Learn How To Use Trump's New Policies To Increase Your Income and Avoid Drowning In Debt.

Learn to use Trump’s new policies to gain wealth, but beware of how these same policies can drown you in debt; if you fall into the “trap.”

In the near term, major banks and financial institutions will have fewer regulations. Specifically, the Dodd-Frank Regulations will be eased or repealed. With fewer regulations, banks will soon start lending more money and increasing credit limits. 

Banks will start approving credit card and home loan applications at a higher rate.

Financial Mistakes to Avoid in 2017

If you bite on the bone — that the banks throw at you — activating those credit card offers and racking up high credit card balances — you will be setting yourself up for disaster.

Don’t get caught in their trap!

What is the “Credit Card Trap”?

The banks set people up to fall into their trap. 

Their setup is to put credit card offers in front of you, and then approve you for high limits without educating you on anything. 

“Here you go…

… take this card, — it’s $10,000 — and have fund spending!”.

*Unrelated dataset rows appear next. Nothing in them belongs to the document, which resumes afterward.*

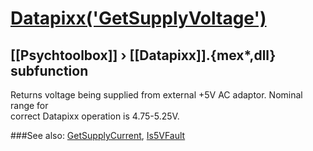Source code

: # [Datapixx('GetSupplyVoltage')](Datapixx-GetSupplyVoltage) 
## [[Psychtoolbox]] &#8250; [[Datapixx]].{mex*,dll} subfunction


Returns voltage being supplied from external +5V AC adaptor. Nominal range for  
correct Datapixx operation is 4.75-5.25V.  
  


###See also:
[GetSupplyCurrent](Datapixx-GetSupplyCurrent), [Is5VFault](Datapixx-Is5VFault)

You get trapped once you pile up debt that you can’t afford to pay off in full. That’s the trap!

Below we provided a few links and resources to help anyone that already has high debt. Even people with high debt, can get rid of their debt quickly and start building wealth off Donald Trump’s new policies. 

After Trump’s new regulations get passed and banks loosen their lending policies — Credit card balances will rise, banks will start earning more from credit card interest and fees, and their profits will continue to rise month after month.

Consumer credit card debt and the delinquency rates on credit card payments — will likely increase over the next few years. 

The banks will see record breaking profits.

You need to benefit right along side the banks…

but how?

… By investing in bank stocks and get paid “dividends”. 

Dividends are a portion of the profit, that goes to the shareholders of a company or stock. 

So by investing in “banking stocks”, you essentially become a shareholder. 

Trump loosens lending policies —->>>> Banks lend more money and approve more credit cards —->>>> interest rates go up —->>>>debt and delinquency rates go up —->>>> banks get richer and so do the smart people who invest in “bank stocks”!

Go the opposite direction from where the banks want you to go. 

Let them increase your credit limit, but don’t increase your debt.

How to Achieve Tax-Free Growth in 2017

Start off by using tax-free vehicles; such as a Roth IRA and a 529 College Savings Plan (529) — where you won’t pay any taxes on the growth! Unlike the Traditional IRA where you would skip the taxes now, but have to pay them later after your money grows — no we don’t want that!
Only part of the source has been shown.